# [DIRECTIONS FOR THIS TASK]
Each record that follows should be repeated exactly, minus any images.

# [Plain-text document sources]
Start of Block

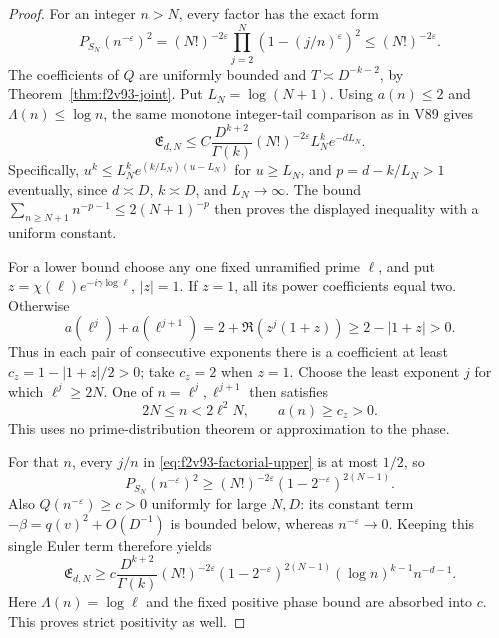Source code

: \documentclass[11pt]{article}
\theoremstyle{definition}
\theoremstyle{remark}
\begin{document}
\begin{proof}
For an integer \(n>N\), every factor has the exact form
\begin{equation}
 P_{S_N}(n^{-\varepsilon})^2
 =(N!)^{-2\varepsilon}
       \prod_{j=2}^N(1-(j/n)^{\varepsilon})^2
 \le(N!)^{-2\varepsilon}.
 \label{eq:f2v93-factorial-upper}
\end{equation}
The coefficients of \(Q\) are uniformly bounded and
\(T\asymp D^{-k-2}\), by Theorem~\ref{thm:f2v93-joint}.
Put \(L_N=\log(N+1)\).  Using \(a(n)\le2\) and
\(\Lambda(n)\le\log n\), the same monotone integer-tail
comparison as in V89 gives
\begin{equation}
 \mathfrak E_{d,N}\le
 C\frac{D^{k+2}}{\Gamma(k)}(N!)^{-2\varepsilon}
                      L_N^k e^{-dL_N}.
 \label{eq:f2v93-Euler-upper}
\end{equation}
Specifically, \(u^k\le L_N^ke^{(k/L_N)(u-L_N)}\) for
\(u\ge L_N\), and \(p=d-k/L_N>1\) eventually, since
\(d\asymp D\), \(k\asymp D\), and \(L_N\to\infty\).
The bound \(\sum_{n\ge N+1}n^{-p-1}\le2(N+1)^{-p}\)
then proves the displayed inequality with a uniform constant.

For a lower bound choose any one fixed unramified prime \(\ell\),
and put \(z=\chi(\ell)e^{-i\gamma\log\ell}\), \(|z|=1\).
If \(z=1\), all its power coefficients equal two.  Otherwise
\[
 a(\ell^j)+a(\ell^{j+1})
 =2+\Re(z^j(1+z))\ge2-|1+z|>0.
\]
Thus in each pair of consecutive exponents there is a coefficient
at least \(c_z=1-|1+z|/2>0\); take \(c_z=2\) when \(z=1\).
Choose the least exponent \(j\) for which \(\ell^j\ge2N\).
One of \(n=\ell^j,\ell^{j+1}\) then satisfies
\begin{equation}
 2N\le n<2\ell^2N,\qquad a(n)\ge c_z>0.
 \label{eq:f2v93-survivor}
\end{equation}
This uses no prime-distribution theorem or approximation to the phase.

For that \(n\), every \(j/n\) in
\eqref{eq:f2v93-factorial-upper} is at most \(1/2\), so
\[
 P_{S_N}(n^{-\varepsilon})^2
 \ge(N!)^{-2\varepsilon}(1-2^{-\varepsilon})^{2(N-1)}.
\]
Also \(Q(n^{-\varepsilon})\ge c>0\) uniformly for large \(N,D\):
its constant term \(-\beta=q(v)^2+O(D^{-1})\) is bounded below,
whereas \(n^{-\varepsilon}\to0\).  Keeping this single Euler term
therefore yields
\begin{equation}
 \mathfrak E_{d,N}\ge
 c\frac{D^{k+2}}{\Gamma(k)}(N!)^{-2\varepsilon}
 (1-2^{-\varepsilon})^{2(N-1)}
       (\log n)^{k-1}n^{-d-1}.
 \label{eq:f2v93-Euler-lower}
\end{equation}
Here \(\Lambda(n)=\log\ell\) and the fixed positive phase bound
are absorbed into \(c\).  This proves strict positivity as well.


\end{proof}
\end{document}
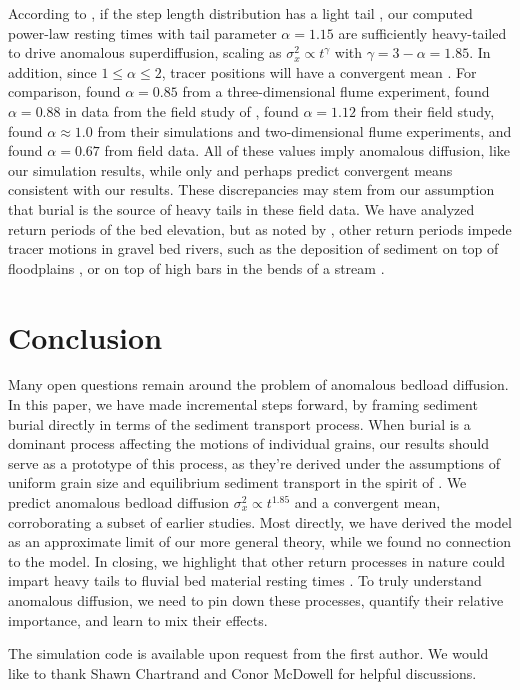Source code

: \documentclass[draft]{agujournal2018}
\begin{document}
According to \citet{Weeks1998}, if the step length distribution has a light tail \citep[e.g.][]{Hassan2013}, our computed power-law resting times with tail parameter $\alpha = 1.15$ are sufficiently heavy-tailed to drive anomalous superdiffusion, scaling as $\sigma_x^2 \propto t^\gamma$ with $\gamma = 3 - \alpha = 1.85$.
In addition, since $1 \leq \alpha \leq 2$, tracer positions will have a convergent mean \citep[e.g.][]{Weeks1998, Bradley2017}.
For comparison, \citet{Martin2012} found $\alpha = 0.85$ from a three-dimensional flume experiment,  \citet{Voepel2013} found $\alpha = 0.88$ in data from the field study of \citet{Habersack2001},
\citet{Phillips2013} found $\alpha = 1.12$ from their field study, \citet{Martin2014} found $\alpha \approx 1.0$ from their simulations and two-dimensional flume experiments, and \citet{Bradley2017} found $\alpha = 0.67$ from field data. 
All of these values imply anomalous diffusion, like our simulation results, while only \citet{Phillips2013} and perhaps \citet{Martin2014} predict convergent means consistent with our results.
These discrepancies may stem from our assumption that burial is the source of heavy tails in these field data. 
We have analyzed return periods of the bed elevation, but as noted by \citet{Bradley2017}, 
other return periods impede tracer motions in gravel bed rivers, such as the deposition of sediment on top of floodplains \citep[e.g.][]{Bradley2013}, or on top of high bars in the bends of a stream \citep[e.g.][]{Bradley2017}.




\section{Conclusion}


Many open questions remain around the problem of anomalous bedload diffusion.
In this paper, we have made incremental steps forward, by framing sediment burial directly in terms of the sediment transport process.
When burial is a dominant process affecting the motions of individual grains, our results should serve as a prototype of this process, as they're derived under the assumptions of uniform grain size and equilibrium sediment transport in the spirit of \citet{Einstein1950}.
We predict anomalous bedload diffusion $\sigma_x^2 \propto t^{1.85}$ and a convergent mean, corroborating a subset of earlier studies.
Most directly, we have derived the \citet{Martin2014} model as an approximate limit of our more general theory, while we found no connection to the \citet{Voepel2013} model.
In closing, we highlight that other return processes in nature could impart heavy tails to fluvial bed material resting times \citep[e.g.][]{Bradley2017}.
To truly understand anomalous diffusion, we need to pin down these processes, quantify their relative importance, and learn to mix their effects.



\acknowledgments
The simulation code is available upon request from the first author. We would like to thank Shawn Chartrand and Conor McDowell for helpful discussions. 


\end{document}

End of Block

# [RESPONSE BELOW]
Source code

: \documentclass[11pt]{article}
\theoremstyle{definition}
\theoremstyle{remark}
\begin{document}
\begin{proof}
For an integer \(n>N\), every factor has the exact form
\begin{equation}
 P_{S_N}(n^{-\varepsilon})^2
 =(N!)^{-2\varepsilon}
       \prod_{j=2}^N(1-(j/n)^{\varepsilon})^2
 \le(N!)^{-2\varepsilon}.
 \label{eq:f2v93-factorial-upper}
\end{equation}
The coefficients of \(Q\) are uniformly bounded and
\(T\asymp D^{-k-2}\), by Theorem~\ref{thm:f2v93-joint}.
Put \(L_N=\log(N+1)\).  Using \(a(n)\le2\) and
\(\Lambda(n)\le\log n\), the same monotone integer-tail
comparison as in V89 gives
\begin{equation}
 \mathfrak E_{d,N}\le
 C\frac{D^{k+2}}{\Gamma(k)}(N!)^{-2\varepsilon}
                      L_N^k e^{-dL_N}.
 \label{eq:f2v93-Euler-upper}
\end{equation}
Specifically, \(u^k\le L_N^ke^{(k/L_N)(u-L_N)}\) for
\(u\ge L_N\), and \(p=d-k/L_N>1\) eventually, since
\(d\asymp D\), \(k\asymp D\), and \(L_N\to\infty\).
The bound \(\sum_{n\ge N+1}n^{-p-1}\le2(N+1)^{-p}\)
then proves the displayed inequality with a uniform constant.

For a lower bound choose any one fixed unramified prime \(\ell\),
and put \(z=\chi(\ell)e^{-i\gamma\log\ell}\), \(|z|=1\).
If \(z=1\), all its power coefficients equal two.  Otherwise
\[
 a(\ell^j)+a(\ell^{j+1})
 =2+\Re(z^j(1+z))\ge2-|1+z|>0.
\]
Thus in each pair of consecutive exponents there is a coefficient
at least \(c_z=1-|1+z|/2>0\); take \(c_z=2\) when \(z=1\).
Choose the least exponent \(j\) for which \(\ell^j\ge2N\).
One of \(n=\ell^j,\ell^{j+1}\) then satisfies
\begin{equation}
 2N\le n<2\ell^2N,\qquad a(n)\ge c_z>0.
 \label{eq:f2v93-survivor}
\end{equation}
This uses no prime-distribution theorem or approximation to the phase.

For that \(n\), every \(j/n\) in
\eqref{eq:f2v93-factorial-upper} is at most \(1/2\), so
\[
 P_{S_N}(n^{-\varepsilon})^2
 \ge(N!)^{-2\varepsilon}(1-2^{-\varepsilon})^{2(N-1)}.
\]
Also \(Q(n^{-\varepsilon})\ge c>0\) uniformly for large \(N,D\):
its constant term \(-\beta=q(v)^2+O(D^{-1})\) is bounded below,
whereas \(n^{-\varepsilon}\to0\).  Keeping this single Euler term
therefore yields
\begin{equation}
 \mathfrak E_{d,N}\ge
 c\frac{D^{k+2}}{\Gamma(k)}(N!)^{-2\varepsilon}
 (1-2^{-\varepsilon})^{2(N-1)}
       (\log n)^{k-1}n^{-d-1}.
 \label{eq:f2v93-Euler-lower}
\end{equation}
Here \(\Lambda(n)=\log\ell\) and the fixed positive phase bound
are absorbed into \(c\).  This proves strict positivity as well.


\end{proof}
\end{document}
Source code

: \documentclass[draft]{agujournal2018}
\begin{document}
According to \citet{Weeks1998}, if the step length distribution has a light tail \citep[e.g.][]{Hassan2013}, our computed power-law resting times with tail parameter $\alpha = 1.15$ are sufficiently heavy-tailed to drive anomalous superdiffusion, scaling as $\sigma_x^2 \propto t^\gamma$ with $\gamma = 3 - \alpha = 1.85$.
In addition, since $1 \leq \alpha \leq 2$, tracer positions will have a convergent mean \citep[e.g.][]{Weeks1998, Bradley2017}.
For comparison, \citet{Martin2012} found $\alpha = 0.85$ from a three-dimensional flume experiment,  \citet{Voepel2013} found $\alpha = 0.88$ in data from the field study of \citet{Habersack2001},
\citet{Phillips2013} found $\alpha = 1.12$ from their field study, \citet{Martin2014} found $\alpha \approx 1.0$ from their simulations and two-dimensional flume experiments, and \citet{Bradley2017} found $\alpha = 0.67$ from field data. 
All of these values imply anomalous diffusion, like our simulation results, while only \citet{Phillips2013} and perhaps \citet{Martin2014} predict convergent means consistent with our results.
These discrepancies may stem from our assumption that burial is the source of heavy tails in these field data. 
We have analyzed return periods of the bed elevation, but as noted by \citet{Bradley2017}, 
other return periods impede tracer motions in gravel bed rivers, such as the deposition of sediment on top of floodplains \citep[e.g.][]{Bradley2013}, or on top of high bars in the bends of a stream \citep[e.g.][]{Bradley2017}.




\section{Conclusion}


Many open questions remain around the problem of anomalous bedload diffusion.
In this paper, we have made incremental steps forward, by framing sediment burial directly in terms of the sediment transport process.
When burial is a dominant process affecting the motions of individual grains, our results should serve as a prototype of this process, as they're derived under the assumptions of uniform grain size and equilibrium sediment transport in the spirit of \citet{Einstein1950}.
We predict anomalous bedload diffusion $\sigma_x^2 \propto t^{1.85}$ and a convergent mean, corroborating a subset of earlier studies.
Most directly, we have derived the \citet{Martin2014} model as an approximate limit of our more general theory, while we found no connection to the \citet{Voepel2013} model.
In closing, we highlight that other return processes in nature could impart heavy tails to fluvial bed material resting times \citep[e.g.][]{Bradley2017}.
To truly understand anomalous diffusion, we need to pin down these processes, quantify their relative importance, and learn to mix their effects.



\acknowledgments
The simulation code is available upon request from the first author. We would like to thank Shawn Chartrand and Conor McDowell for helpful discussions. 


\end{document}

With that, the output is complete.